Independence Day July 4, 2020 approaches for the USA in a year of suffering and turmoil.

Our Holy Founder St Francis de Sales often encouraged us to have liberty of spirit.

A talk given by French Bishop Benoit Riviere highlights this theme: “Freedom … is the life of our heart.” Saint Francis de Sales.http://www.francoisdesales.com/La-liberte-c-est-la-vie-de-notre.html

Below is a translation of the text by a Visitation Sister.

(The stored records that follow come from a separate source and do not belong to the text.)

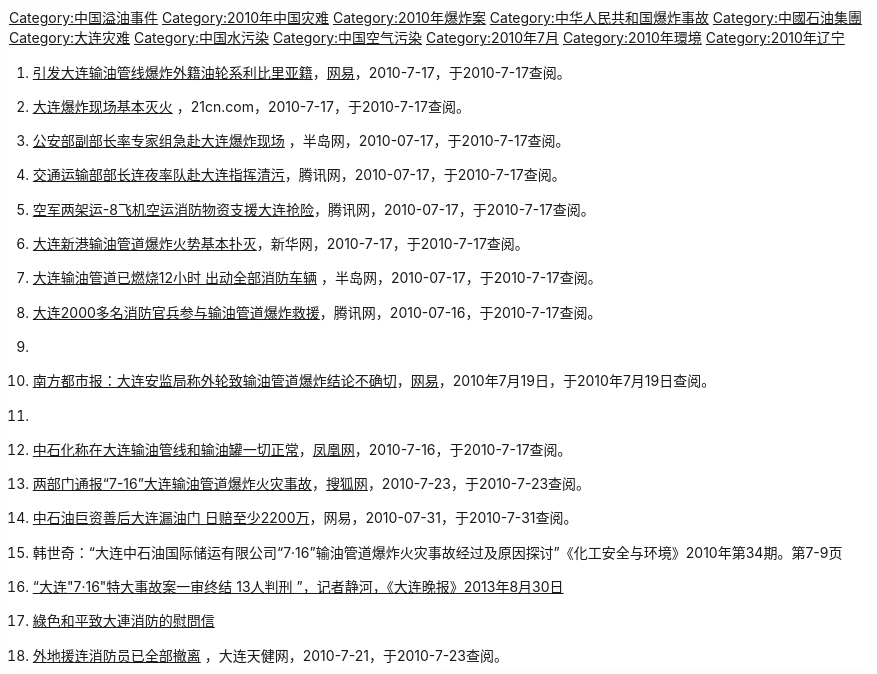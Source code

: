 [Category:中国溢油事件](https://zh.wikipedia.org/wiki/Category:中国溢油事件 "wikilink")
[Category:2010年中国灾难](https://zh.wikipedia.org/wiki/Category:2010年中国灾难 "wikilink")
[Category:2010年爆炸案](https://zh.wikipedia.org/wiki/Category:2010年爆炸案 "wikilink")
[Category:中华人民共和国爆炸事故](https://zh.wikipedia.org/wiki/Category:中华人民共和国爆炸事故 "wikilink")
[Category:中國石油集團](https://zh.wikipedia.org/wiki/Category:中國石油集團 "wikilink")
[Category:大连灾难](https://zh.wikipedia.org/wiki/Category:大连灾难 "wikilink")
[Category:中国水污染](https://zh.wikipedia.org/wiki/Category:中国水污染 "wikilink")
[Category:中国空气污染](https://zh.wikipedia.org/wiki/Category:中国空气污染 "wikilink")
[Category:2010年7月](https://zh.wikipedia.org/wiki/Category:2010年7月 "wikilink")
[Category:2010年環境](https://zh.wikipedia.org/wiki/Category:2010年環境 "wikilink")
[Category:2010年辽宁](https://zh.wikipedia.org/wiki/Category:2010年辽宁 "wikilink")

1.  [引发大连输油管线爆炸外籍油轮系利比里亚籍](http://news.163.com/10/0717/09/6BPKMTRR000146BD.html)，[网易](../Page/网易.md "wikilink")，2010-7-17，于2010-7-17查阅。

2.  [大连爆炸现场基本灭火](http://news.21cn.com/domestic/difang/2010/07/17/7663457.shtml)
    ，21cn.com，2010-7-17，于2010-7-17查阅。

3.  [公安部副部长率专家组急赴大连爆炸现场](http://news.bandao.cn/news_html/201007/20100717/news_20100717_959411.shtml)
    ，半岛网，2010-07-17，于2010-7-17查阅。

4.  [交通运输部部长连夜率队赴大连指挥清污](http://news.qq.com/a/20100717/000777.htm)，腾讯网，2010-07-17，于2010-7-17查阅。

5.  [空军两架运-8飞机空运消防物资支援大连抢险](http://news.qq.com/a/20100717/000707.htm)，腾讯网，2010-07-17，于2010-7-17查阅。

6.  [大连新港输油管道爆炸火势基本扑灭](http://news.xinhuanet.com/society/2010-07/17/c_12342910.htm)，新华网，2010-7-17，于2010-7-17查阅。

7.  [大连输油管道已燃烧12小时
    出动全部消防车辆](http://news.bandao.cn/news_html/201007/20100717/news_20100717_959411.shtml)
    ，半岛网，2010-07-17，于2010-7-17查阅。

8.  [大连2000多名消防官兵参与输油管道爆炸救援](http://news.qq.com/a/20100717/000009.htm)，腾讯网，2010-07-16，于2010-7-17查阅。

9.
10. [南方都市报：大连安监局称外轮致输油管道爆炸结论不确切](http://news.163.com/10/0719/04/6BU9GKFF0001124J.html)，[网易](../Page/网易.md "wikilink")，2010年7月19日，于2010年7月19日查阅。

11.
12. [中石化称在大连输油管线和输油罐一切正常](http://news.ifeng.com/mainland/special/dalianyouguanbaozha/content-2/detail_2010_07/16/1785225_0.shtml)，[凤凰网](https://zh.wikipedia.org/wiki/凤凰网 "wikilink")，2010-7-16，于2010-7-17查阅。

13. [两部门通报“7-16”大连输油管道爆炸火灾事故](http://news.sohu.com/20100723/n273717995.shtml)，[搜狐网](https://zh.wikipedia.org/wiki/搜狐网 "wikilink")，2010-7-23，于2010-7-23查阅。

14. [中石油巨资善后大连漏油门
    日赔至少2200万](http://money.163.com/10/0731/08/6CTJGQJ8002524SO.html)，网易，2010-07-31，于2010-7-31查阅。

15. 韩世奇：“大连中石油国际储运有限公司“7·16”输油管道爆炸火灾事故经过及原因探讨”《化工安全与环境》2010年第34期。第7-9页

16. [“大连"7·16"特大事故案一审终结 13人判刑
    ”，记者静河，《大连晚报》2013年8月30日](http://www.ln.xinhuanet.com/newscenter/2013-08/30/c_117153056.htm)


17. [綠色和平致大連消防的慰問信](http://www.greenpeace.org/china/ch/news/dalian-oil-spill-condolence-letter)

18. [外地援连消防员已全部撤离](http://dalian.runsky.com/2010-07/21/content_3646192.htm)
    ，大连天健网，2010-7-21，于2010-7-23查阅。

“Freedom … is the life of our heart.” Saint Francis de Sales.
To his contemporaries divided between an external religious life and a daily life stuck in selfishness and futile pleasures, not to mention the more serious disorder of vices, Saint Francis de Sales does not say: “You are hypocrites! He tells them about the love of God who alone can give meaning and unity to their life, right now, in the world. He tells them about this pearl protected in the shell buried in the open sea, and which is not affected by the eddies of salt water.
He tells them about the freedom to love that resembles the flight of eagles and swallows in the sky. He shows them that this freedom is so much more beautiful and good for the heart than the heaviness of farmyard animals unable to rise more than a few centimeters … weighed down by the weight of the ties of sin.
Let us listen to Saint Francis de Sales: “See then how the Eternal Father draws us: he throws in our hearts spiritual delights and pleasures like sacred baits by which he sweetly attracts us to receive and taste the sweetness of his teaching … Grace has forces, not to force but to lighten the heart; she has a holy violence, not to rape but to make our freedom in love ”(Treatise on the Love of God II, 12).
Saint Francis de Sales is convinced that the summits of God’s love are offered to all without exception; he absolutely does not think that the turmoil of the world, the worries of business, the surrounding noises, the hassles, the servitudes of professional and family life, are a handicap to be overcome in order to enter life with God. He will say, in all possible ways, and adapting to whoever he is addressing: “Wherever we are, we can and we must aspire to a perfect life” (Introduction to the devout life, I , 3).
As long as you want it, you can achieve a very high degree of perfection everywhere” (Sermon for the Feast of the Annunciation 1612).